El mundo Medem sigue siendo el mismo: sagas de familias unidas por pasiones tenaces, bajos impulsos y sentires nobles; ese sexo tan hiperbólico como solución inmediata y desesperada a cualquier problema (pero a cualquiera), que casualmente termina conduciendo a tremendas a catástrofes y profundos arrepentimientos en sus personajes que, tras cierta catarsis, terminan ensalzando la solidez de un único amor proyectante, acogedor y perdonador.
El árbol de la sangre llega en un buen momento de lucidez, lozanía y acertada conexión de todos estos relatos y personajes tan recurrentes en el cine de Julio.
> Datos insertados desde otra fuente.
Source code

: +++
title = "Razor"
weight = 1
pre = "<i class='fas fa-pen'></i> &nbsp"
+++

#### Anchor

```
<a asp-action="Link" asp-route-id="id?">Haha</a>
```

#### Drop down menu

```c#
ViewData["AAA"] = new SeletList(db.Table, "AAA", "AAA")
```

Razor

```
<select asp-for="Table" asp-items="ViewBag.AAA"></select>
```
La película se comporta muy bien en la extrañeza de las tragedias anunciadas por el clima y los animales salvajes, la intensidad de los actos puramente dramáticos y dialécticos, el suspense inducido por el sonido y las imágenes fantásticas, el interés documental por el marco histórico que la contextualiza y, además, astutas sutilezas como el evidente guiño a Cien años de soledad, y su representación de José Arcadio y Rebeca, con ese romance visceral que es “superior a todas sus fuerzas” (en el guión de Medem), y ese aurea de testosterona sucia y analfabeta de José Arcadio (Olmo en la película), que consigue aniquilar cualquier obstáculo a su paso y desbordar cualquier sentido común femenino sin hacer nada más que ser y estar.
Definitivamente, habrá personas que se sientan incómodamente sobrecogidas por un drama contado con tal fragancia estética (no siempre agradable), y tal centrifugado de corazones e intestinos, pero sin duda habrán asistido a una obra rauda y exuberante tanto en su buen hacer como en su contenido humanista.